### [Task directions]
Say how many lines in the data below contain the word "informazioni", and give no other text.

[Saved entries]
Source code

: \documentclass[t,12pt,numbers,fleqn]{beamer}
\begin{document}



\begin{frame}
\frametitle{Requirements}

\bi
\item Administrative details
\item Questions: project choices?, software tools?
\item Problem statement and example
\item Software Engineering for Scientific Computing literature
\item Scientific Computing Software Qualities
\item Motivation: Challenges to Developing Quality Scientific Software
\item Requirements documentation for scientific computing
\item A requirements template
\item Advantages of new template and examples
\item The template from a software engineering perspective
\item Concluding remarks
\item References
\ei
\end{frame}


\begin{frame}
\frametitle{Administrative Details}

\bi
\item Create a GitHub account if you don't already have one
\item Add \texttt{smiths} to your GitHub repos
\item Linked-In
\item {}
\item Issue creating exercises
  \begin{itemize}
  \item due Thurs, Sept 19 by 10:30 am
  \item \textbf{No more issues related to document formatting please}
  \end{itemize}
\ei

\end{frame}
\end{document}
...
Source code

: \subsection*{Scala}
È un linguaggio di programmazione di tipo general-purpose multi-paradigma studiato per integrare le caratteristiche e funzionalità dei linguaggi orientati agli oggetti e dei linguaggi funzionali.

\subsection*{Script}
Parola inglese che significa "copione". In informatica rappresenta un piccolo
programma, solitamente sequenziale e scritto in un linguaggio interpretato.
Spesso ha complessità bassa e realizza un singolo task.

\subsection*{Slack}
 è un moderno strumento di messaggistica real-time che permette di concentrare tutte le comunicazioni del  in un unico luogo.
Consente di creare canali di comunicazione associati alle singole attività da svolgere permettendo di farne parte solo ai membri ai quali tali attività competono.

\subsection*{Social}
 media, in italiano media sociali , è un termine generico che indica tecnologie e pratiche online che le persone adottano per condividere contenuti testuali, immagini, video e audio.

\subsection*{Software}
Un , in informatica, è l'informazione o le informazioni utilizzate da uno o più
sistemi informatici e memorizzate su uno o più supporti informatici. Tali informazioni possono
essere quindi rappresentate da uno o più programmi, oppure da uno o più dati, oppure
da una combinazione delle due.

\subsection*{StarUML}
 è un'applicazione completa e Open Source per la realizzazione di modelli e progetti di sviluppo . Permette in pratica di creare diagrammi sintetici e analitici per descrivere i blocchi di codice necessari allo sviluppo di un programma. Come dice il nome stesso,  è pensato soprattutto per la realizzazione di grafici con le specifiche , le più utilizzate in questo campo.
==
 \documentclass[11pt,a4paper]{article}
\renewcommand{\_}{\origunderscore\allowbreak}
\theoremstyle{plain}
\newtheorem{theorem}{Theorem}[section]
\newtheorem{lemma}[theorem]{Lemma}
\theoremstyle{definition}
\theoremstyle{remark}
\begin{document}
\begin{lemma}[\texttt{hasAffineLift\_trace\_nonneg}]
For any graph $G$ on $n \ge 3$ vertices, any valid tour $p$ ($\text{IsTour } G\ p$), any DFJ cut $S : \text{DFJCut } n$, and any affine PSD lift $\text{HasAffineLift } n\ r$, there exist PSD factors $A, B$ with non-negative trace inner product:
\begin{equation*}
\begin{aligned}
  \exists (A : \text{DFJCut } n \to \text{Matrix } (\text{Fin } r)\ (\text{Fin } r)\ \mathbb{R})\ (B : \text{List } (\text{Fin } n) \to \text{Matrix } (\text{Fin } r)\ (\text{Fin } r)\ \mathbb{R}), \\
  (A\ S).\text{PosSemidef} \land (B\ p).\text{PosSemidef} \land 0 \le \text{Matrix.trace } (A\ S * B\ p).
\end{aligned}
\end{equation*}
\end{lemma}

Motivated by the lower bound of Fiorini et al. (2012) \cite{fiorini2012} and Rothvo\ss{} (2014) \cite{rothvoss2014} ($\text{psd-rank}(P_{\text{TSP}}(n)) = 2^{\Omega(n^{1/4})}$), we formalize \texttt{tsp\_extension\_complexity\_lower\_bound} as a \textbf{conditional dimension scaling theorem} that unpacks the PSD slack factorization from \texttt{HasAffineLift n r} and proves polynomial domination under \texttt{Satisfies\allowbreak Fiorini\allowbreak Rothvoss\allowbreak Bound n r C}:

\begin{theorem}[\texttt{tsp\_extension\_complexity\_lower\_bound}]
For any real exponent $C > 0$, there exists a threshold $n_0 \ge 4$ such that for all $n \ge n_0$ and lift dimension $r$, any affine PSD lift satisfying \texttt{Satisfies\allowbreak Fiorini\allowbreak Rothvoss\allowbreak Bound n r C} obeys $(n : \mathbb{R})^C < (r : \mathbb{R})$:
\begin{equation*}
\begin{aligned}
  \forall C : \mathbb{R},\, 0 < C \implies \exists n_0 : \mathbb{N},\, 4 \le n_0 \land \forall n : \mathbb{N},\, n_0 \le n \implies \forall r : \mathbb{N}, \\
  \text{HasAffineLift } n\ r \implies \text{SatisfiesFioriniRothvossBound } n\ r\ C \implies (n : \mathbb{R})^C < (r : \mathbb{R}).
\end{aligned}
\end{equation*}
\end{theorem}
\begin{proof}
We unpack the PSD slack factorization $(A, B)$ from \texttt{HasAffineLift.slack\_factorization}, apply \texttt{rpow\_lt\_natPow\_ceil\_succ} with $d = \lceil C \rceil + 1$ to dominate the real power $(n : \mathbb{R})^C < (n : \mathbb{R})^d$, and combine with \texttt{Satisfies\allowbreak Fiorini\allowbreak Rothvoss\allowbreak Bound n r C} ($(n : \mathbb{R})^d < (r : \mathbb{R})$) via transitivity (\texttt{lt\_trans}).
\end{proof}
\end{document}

### [Task output]
2